Render every line of the data exactly as written, and leave out the pictures.

──────── Task inputs

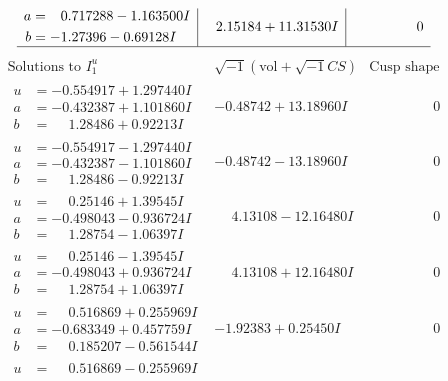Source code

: \documentclass[1p]{elsarticle_modified}
\theoremstyle{definition}
\newcommand{\I}{\sqrt{-1}}
\begin{document}
$$\begin{array}{c|c|c}
\begin{aligned}
a &= \phantom{-}0.717288 - 1.163500 I \\
b &= -1.27396 - 0.69128 I\end{aligned}
 & \phantom{-}2.15184 + 11.31530 I & \phantom{-0.000000 } 0\\
 \hline 
 \end{array}$$\newpage$$\begin{array}{c|c|c}  
\text{Solutions to }I^u_{1}& \I (\text{vol} + \sqrt{-1}CS) & \text{Cusp shape}\\
 \hline 
\begin{aligned}
u &= -0.554917 + 1.297440 I \\
a &= -0.432387 + 1.101860 I \\
b &= \phantom{-}1.28486 + 0.92213 I\end{aligned}
 & -0.48742 + 13.18960 I & \phantom{-0.000000 } 0 \\ \hline\begin{aligned}
u &= -0.554917 - 1.297440 I \\
a &= -0.432387 - 1.101860 I \\
b &= \phantom{-}1.28486 - 0.92213 I\end{aligned}
 & -0.48742 - 13.18960 I & \phantom{-0.000000 } 0 \\ \hline\begin{aligned}
u &= \phantom{-}0.25146 + 1.39545 I \\
a &= -0.498043 - 0.936724 I \\
b &= \phantom{-}1.28754 - 1.06397 I\end{aligned}
 & \phantom{-}4.13108 - 12.16480 I & \phantom{-0.000000 } 0 \\ \hline\begin{aligned}
u &= \phantom{-}0.25146 - 1.39545 I \\
a &= -0.498043 + 0.936724 I \\
b &= \phantom{-}1.28754 + 1.06397 I\end{aligned}
 & \phantom{-}4.13108 + 12.16480 I & \phantom{-0.000000 } 0 \\ \hline\begin{aligned}
u &= \phantom{-}0.516869 + 0.255969 I \\
a &= -0.683349 + 0.457759 I \\
b &= \phantom{-}0.185207 - 0.561544 I\end{aligned}
 & -1.92383 + 0.25450 I & \phantom{-0.000000 } 0 \\ \hline\begin{aligned}
u &= \phantom{-}0.516869 - 0.255969 I \\

\end{aligned}
\end{array}$$
\end{document}
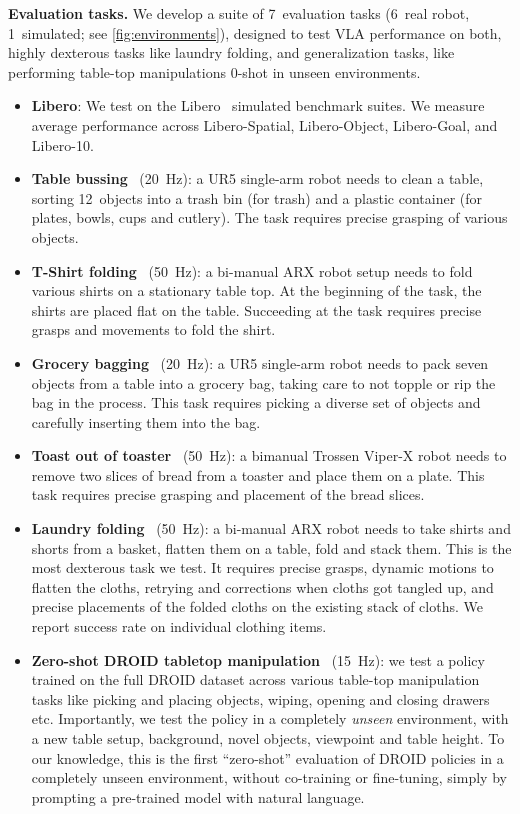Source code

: \noindent\textbf{Evaluation tasks.}
We develop a suite of 7~evaluation tasks (6~real robot, 1~simulated; see \cref{fig:environments}), designed to test VLA performance on both, highly dexterous tasks like laundry folding, and generalization tasks, like performing table-top manipulations 0-shot in unseen environments.
\begin{itemize}
    \item \textbf{Libero}: We test on the Libero~\citep{liu2024libero} simulated benchmark suites. We measure average performance across Libero-Spatial, Libero-Object, Libero-Goal, and Libero-10. 
    \item\textbf{Table bussing}~\citep{black2024pi_0} (20~Hz): a UR5 single-arm robot needs to clean a table, sorting 12~objects into a trash bin (for trash) and a plastic container (for plates, bowls, cups and cutlery). The task requires precise grasping of various objects.
    \item\textbf{T-Shirt folding}~\citep{black2024pi_0} (50~Hz): a bi-manual ARX robot setup needs to fold various shirts on a stationary table top. At the beginning of the task, the shirts are placed flat on the table. Succeeding at the task requires precise grasps and movements to fold the shirt.
    \item\textbf{Grocery bagging}~\citep{black2024pi_0} (20~Hz): a UR5 single-arm robot needs to pack seven objects from a table into a grocery bag, taking care to not topple or rip the bag in the process. This task requires picking a diverse set of objects and carefully inserting them into the bag.
    \item\textbf{Toast out of toaster}~\citep{black2024pi_0} (50~Hz): a bimanual Trossen Viper-X robot needs to remove two slices of bread from a toaster and place them on a plate. This task requires precise grasping and placement of the bread slices.
    \item\textbf{Laundry folding}~\citep{black2024pi_0} (50~Hz): a bi-manual ARX robot needs to take shirts and shorts from a basket, flatten them on a table, fold and stack them. This is the most dexterous task we test. It requires precise grasps, dynamic motions to flatten the cloths, retrying and corrections when cloths got tangled up, and precise placements of the folded cloths on the existing stack of cloths. We report success rate on individual clothing items.
    \item\textbf{Zero-shot DROID tabletop manipulation}~\citep{khazatsky2024droid} (15~Hz): we test a policy trained on the full DROID dataset across various table-top manipulation tasks like picking and placing objects, wiping, opening and closing drawers etc. Importantly, we test the policy in a completely \emph{unseen} environment, with a new table setup, background, novel objects, viewpoint and table height. To our knowledge, this is the first ``zero-shot'' evaluation of DROID policies in a completely unseen environment, without co-training or fine-tuning, simply by prompting a pre-trained model with natural language.
\end{itemize}
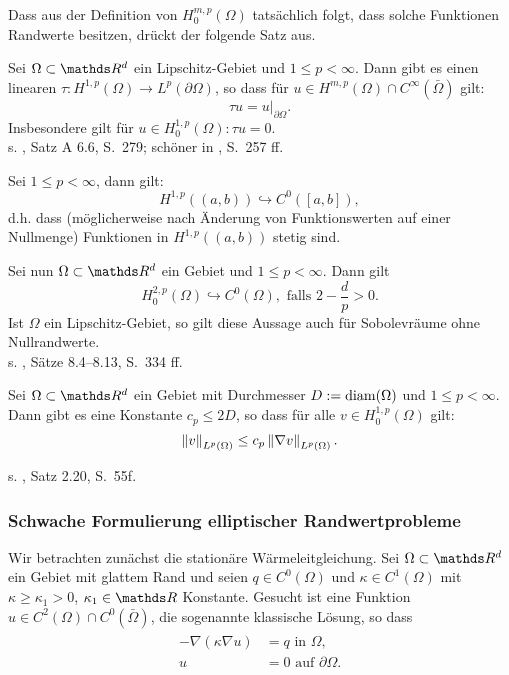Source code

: Dass aus der Definition von $H_0^{m,p}(\Omega)$ tatsächlich folgt, dass solche Funktionen Randwerte besitzen, drückt der folgende Satz aus.

Sei $\Omega\subset \R^d$ ein Lipschitz-Gebiet und $1\le p<\infty$.
Dann gibt es einen linearen  $\tau: H^{1,p}(\Omega) \to L^p(\partial\Omega)$, so dass für $u\in H^{m,p}(\Omega)\cap C^\infty(\bar{\Omega})$ gilt:
\[
\tau u = u|_{\partial\Omega}.
\]
Insbesondere gilt für $u\in H_0^{1,p}(\Omega): \tau u = 0$.\\

 s. \cite{Alt06}, Satz A 6.6, S.~279; sch\"oner in \cite{Evans02}, S.~257 ff.

Sei $1\le p<\infty$, dann gilt:
\[
H^{1,p}((a,b)) \hookrightarrow C^0([a,b]),
\]
d.h. dass (möglicherweise nach Änderung von Funktionswerten auf einer Nullmenge) Funktionen in $H^{1,p}((a,b))$ stetig sind.

Sei nun $\Omega\subset \R^d$ ein Gebiet und $1\le p<\infty$. 
Dann gilt 
\[
H_0^{2,p}(\Omega) \hookrightarrow C^0(\Omega), \text{ falls } 2-\frac{d}{p} > 0.
\]
Ist $\Omega$ ein Lipschitz-Gebiet, so gilt diese Aussage auch für Sobolevräume ohne Nullrandwerte.\\

 s. \cite{Alt06}, S\"{a}tze 8.4--8.13, S.~334 ff.

Sei $\Omega\subset \R^d$ ein Gebiet mit Durchmesser $D:=\operatorname{diam}(\Omega)$ und $1\le p <\infty$.
Dann gibt es eine Konstante $c_p\le 2D$, so dass für alle $v\in H_0^{1,p}(\Omega)$ gilt:
\[
\left\Vert v\right\Vert_{L^p(\Omega)}  \le c_p \left\Vert\nabla v\right\Vert_{L^p(\Omega)}.
\]

 s. \cite{Dziuk10}, Satz 2.20, S.~55f.

\subsubsection{Schwache Formulierung elliptischer Randwertprobleme}
Wir betrachten zunächst die stationäre Wärmeleitgleichung.
Sei $\Omega\subset \R^d$ ein Gebiet mit glattem Rand und seien $q\in C^0(\Omega)$ und $\kappa\in C^1(\Omega)$ mit $\kappa\ge \kappa_1>0$, $\kappa_1\in \R$ Konstante.
Gesucht ist eine Funktion $u\in C^2(\Omega)\cap C^0(\bar{\Omega})$, die sogenannte klassische Lösung, so dass
\begin{align}
\begin{split}
-\nabla (\kappa \nabla u) &= q \text{ in } \Omega,\\
u &= 0 \text{ auf } \partial\Omega. 
\end{split}
\end{align}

────────────────

Answer —
Source code

: \documentclass[1p]{elsarticle_modified}
\theoremstyle{definition}
\newcommand{\I}{\sqrt{-1}}
\begin{document}
$$\begin{array}{c|c|c}
\begin{aligned}
a &= \phantom{-}0.717288 - 1.163500 I \\
b &= -1.27396 - 0.69128 I\end{aligned}
 & \phantom{-}2.15184 + 11.31530 I & \phantom{-0.000000 } 0\\
 \hline 
 \end{array}$$\newpage$$\begin{array}{c|c|c}  
\text{Solutions to }I^u_{1}& \I (\text{vol} + \sqrt{-1}CS) & \text{Cusp shape}\\
 \hline 
\begin{aligned}
u &= -0.554917 + 1.297440 I \\
a &= -0.432387 + 1.101860 I \\
b &= \phantom{-}1.28486 + 0.92213 I\end{aligned}
 & -0.48742 + 13.18960 I & \phantom{-0.000000 } 0 \\ \hline\begin{aligned}
u &= -0.554917 - 1.297440 I \\
a &= -0.432387 - 1.101860 I \\
b &= \phantom{-}1.28486 - 0.92213 I\end{aligned}
 & -0.48742 - 13.18960 I & \phantom{-0.000000 } 0 \\ \hline\begin{aligned}
u &= \phantom{-}0.25146 + 1.39545 I \\
a &= -0.498043 - 0.936724 I \\
b &= \phantom{-}1.28754 - 1.06397 I\end{aligned}
 & \phantom{-}4.13108 - 12.16480 I & \phantom{-0.000000 } 0 \\ \hline\begin{aligned}
u &= \phantom{-}0.25146 - 1.39545 I \\
a &= -0.498043 + 0.936724 I \\
b &= \phantom{-}1.28754 + 1.06397 I\end{aligned}
 & \phantom{-}4.13108 + 12.16480 I & \phantom{-0.000000 } 0 \\ \hline\begin{aligned}
u &= \phantom{-}0.516869 + 0.255969 I \\
a &= -0.683349 + 0.457759 I \\
b &= \phantom{-}0.185207 - 0.561544 I\end{aligned}
 & -1.92383 + 0.25450 I & \phantom{-0.000000 } 0 \\ \hline\begin{aligned}
u &= \phantom{-}0.516869 - 0.255969 I \\

\end{aligned}
\end{array}$$
\end{document}
Source code

: \noindent\textbf{Evaluation tasks.}
We develop a suite of 7~evaluation tasks (6~real robot, 1~simulated; see \cref{fig:environments}), designed to test VLA performance on both, highly dexterous tasks like laundry folding, and generalization tasks, like performing table-top manipulations 0-shot in unseen environments.
\begin{itemize}
    \item \textbf{Libero}: We test on the Libero~\citep{liu2024libero} simulated benchmark suites. We measure average performance across Libero-Spatial, Libero-Object, Libero-Goal, and Libero-10. 
    \item\textbf{Table bussing}~\citep{black2024pi_0} (20~Hz): a UR5 single-arm robot needs to clean a table, sorting 12~objects into a trash bin (for trash) and a plastic container (for plates, bowls, cups and cutlery). The task requires precise grasping of various objects.
    \item\textbf{T-Shirt folding}~\citep{black2024pi_0} (50~Hz): a bi-manual ARX robot setup needs to fold various shirts on a stationary table top. At the beginning of the task, the shirts are placed flat on the table. Succeeding at the task requires precise grasps and movements to fold the shirt.
    \item\textbf{Grocery bagging}~\citep{black2024pi_0} (20~Hz): a UR5 single-arm robot needs to pack seven objects from a table into a grocery bag, taking care to not topple or rip the bag in the process. This task requires picking a diverse set of objects and carefully inserting them into the bag.
    \item\textbf{Toast out of toaster}~\citep{black2024pi_0} (50~Hz): a bimanual Trossen Viper-X robot needs to remove two slices of bread from a toaster and place them on a plate. This task requires precise grasping and placement of the bread slices.
    \item\textbf{Laundry folding}~\citep{black2024pi_0} (50~Hz): a bi-manual ARX robot needs to take shirts and shorts from a basket, flatten them on a table, fold and stack them. This is the most dexterous task we test. It requires precise grasps, dynamic motions to flatten the cloths, retrying and corrections when cloths got tangled up, and precise placements of the folded cloths on the existing stack of cloths. We report success rate on individual clothing items.
    \item\textbf{Zero-shot DROID tabletop manipulation}~\citep{khazatsky2024droid} (15~Hz): we test a policy trained on the full DROID dataset across various table-top manipulation tasks like picking and placing objects, wiping, opening and closing drawers etc. Importantly, we test the policy in a completely \emph{unseen} environment, with a new table setup, background, novel objects, viewpoint and table height. To our knowledge, this is the first ``zero-shot'' evaluation of DROID policies in a completely unseen environment, without co-training or fine-tuning, simply by prompting a pre-trained model with natural language.
\end{itemize}
Source code

: Dass aus der Definition von $H_0^{m,p}(\Omega)$ tatsächlich folgt, dass solche Funktionen Randwerte besitzen, drückt der folgende Satz aus.

Sei $\Omega\subset \R^d$ ein Lipschitz-Gebiet und $1\le p<\infty$.
Dann gibt es einen linearen  $\tau: H^{1,p}(\Omega) \to L^p(\partial\Omega)$, so dass für $u\in H^{m,p}(\Omega)\cap C^\infty(\bar{\Omega})$ gilt:
\[
\tau u = u|_{\partial\Omega}.
\]
Insbesondere gilt für $u\in H_0^{1,p}(\Omega): \tau u = 0$.\\

 s. \cite{Alt06}, Satz A 6.6, S.~279; sch\"oner in \cite{Evans02}, S.~257 ff.

Sei $1\le p<\infty$, dann gilt:
\[
H^{1,p}((a,b)) \hookrightarrow C^0([a,b]),
\]
d.h. dass (möglicherweise nach Änderung von Funktionswerten auf einer Nullmenge) Funktionen in $H^{1,p}((a,b))$ stetig sind.

Sei nun $\Omega\subset \R^d$ ein Gebiet und $1\le p<\infty$. 
Dann gilt 
\[
H_0^{2,p}(\Omega) \hookrightarrow C^0(\Omega), \text{ falls } 2-\frac{d}{p} > 0.
\]
Ist $\Omega$ ein Lipschitz-Gebiet, so gilt diese Aussage auch für Sobolevräume ohne Nullrandwerte.\\

 s. \cite{Alt06}, S\"{a}tze 8.4--8.13, S.~334 ff.

Sei $\Omega\subset \R^d$ ein Gebiet mit Durchmesser $D:=\operatorname{diam}(\Omega)$ und $1\le p <\infty$.
Dann gibt es eine Konstante $c_p\le 2D$, so dass für alle $v\in H_0^{1,p}(\Omega)$ gilt:
\[
\left\Vert v\right\Vert_{L^p(\Omega)}  \le c_p \left\Vert\nabla v\right\Vert_{L^p(\Omega)}.
\]

 s. \cite{Dziuk10}, Satz 2.20, S.~55f.

\subsubsection{Schwache Formulierung elliptischer Randwertprobleme}
Wir betrachten zunächst die stationäre Wärmeleitgleichung.
Sei $\Omega\subset \R^d$ ein Gebiet mit glattem Rand und seien $q\in C^0(\Omega)$ und $\kappa\in C^1(\Omega)$ mit $\kappa\ge \kappa_1>0$, $\kappa_1\in \R$ Konstante.
Gesucht ist eine Funktion $u\in C^2(\Omega)\cap C^0(\bar{\Omega})$, die sogenannte klassische Lösung, so dass
\begin{align}
\begin{split}
-\nabla (\kappa \nabla u) &= q \text{ in } \Omega,\\
u &= 0 \text{ auf } \partial\Omega. 
\end{split}
\end{align}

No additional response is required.